In Munson, a disabled individual who used a wheelchair brought suit in federal district court against a Del Taco restaurant constructed prior to enactment of the ADA, alleging among other things that the facility's restroom was not accessible, that removal of the barrier to access was "readily achievable," and that the restaurant's failure to remove the barrier therefore violated the ADA. The individual further alleged that the violation of the ADA entitled him to a damages remedy under the Unruh Act. The district court granted summary judgment for the individual notwithstanding the absence of any evidence of intentional discrimination, and the restaurant appealed.
Noting the split of authority among state and federal courts as to whether a showing of intentional violation of the ADA is necessary to obtain damages under the Unruh Act, the Ninth Circuit Court of Appeals certified the question to the California Supreme Court.

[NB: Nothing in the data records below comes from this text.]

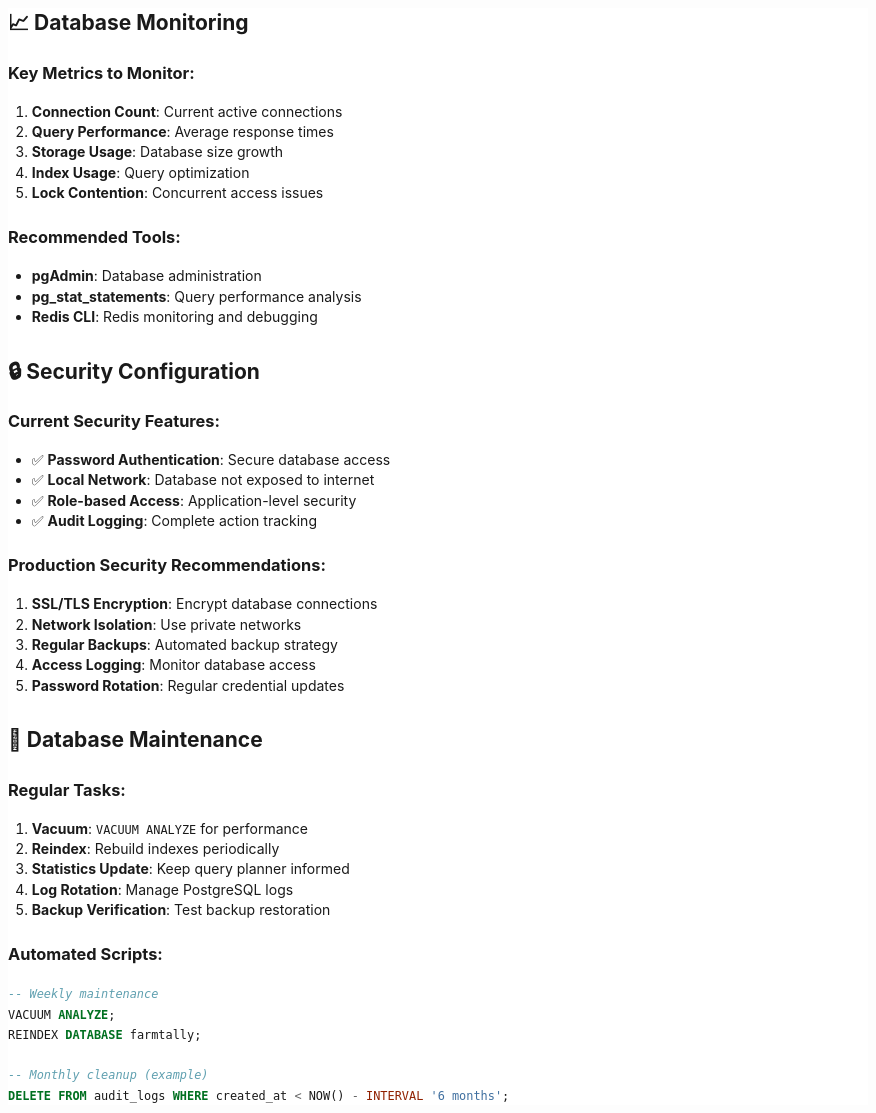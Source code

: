 ## 📈 Database Monitoring

### Key Metrics to Monitor:
1. **Connection Count**: Current active connections
2. **Query Performance**: Average response times
3. **Storage Usage**: Database size growth
4. **Index Usage**: Query optimization
5. **Lock Contention**: Concurrent access issues

### Recommended Tools:
- **pgAdmin**: Database administration
- **pg_stat_statements**: Query performance analysis
- **Redis CLI**: Redis monitoring and debugging

## 🔒 Security Configuration

### Current Security Features:
- ✅ **Password Authentication**: Secure database access
- ✅ **Local Network**: Database not exposed to internet
- ✅ **Role-based Access**: Application-level security
- ✅ **Audit Logging**: Complete action tracking

### Production Security Recommendations:
1. **SSL/TLS Encryption**: Encrypt database connections
2. **Network Isolation**: Use private networks
3. **Regular Backups**: Automated backup strategy
4. **Access Logging**: Monitor database access
5. **Password Rotation**: Regular credential updates

## 🔄 Database Maintenance

### Regular Tasks:
1. **Vacuum**: `VACUUM ANALYZE` for performance
2. **Reindex**: Rebuild indexes periodically
3. **Statistics Update**: Keep query planner informed
4. **Log Rotation**: Manage PostgreSQL logs
5. **Backup Verification**: Test backup restoration

### Automated Scripts:
```sql
-- Weekly maintenance
VACUUM ANALYZE;
REINDEX DATABASE farmtally;

-- Monthly cleanup (example)
DELETE FROM audit_logs WHERE created_at < NOW() - INTERVAL '6 months';
```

The California Supreme Court adhered to its prior ruling in Harris that proof of discriminatory intent ordinarily is required to recover damages under the Unruh Act, but held that the legislature created an exception to this requirement in 1992 when it amended the Act to make violation of the ADA, which does not require discriminatory intent, also a violation of the Unruh Act. Thus, the court concluded, a plaintiff who seeks damages under the Unruh Act for violation of the ADA need not prove intentional discrimination.
The decision can be expected to spur disability-access litigation. Remedies under the Unruh Act include "actual damages, and any amount that may be determined by a jury, or a court sitting without a jury, up to a maximum of three times the amount of actual damage but in no case less than four thousand dollars ($4,000), and any attorney's fees that may be determined by the court in addition thereto . . . ." (Cal. Civ. Code Â§ 52(a).)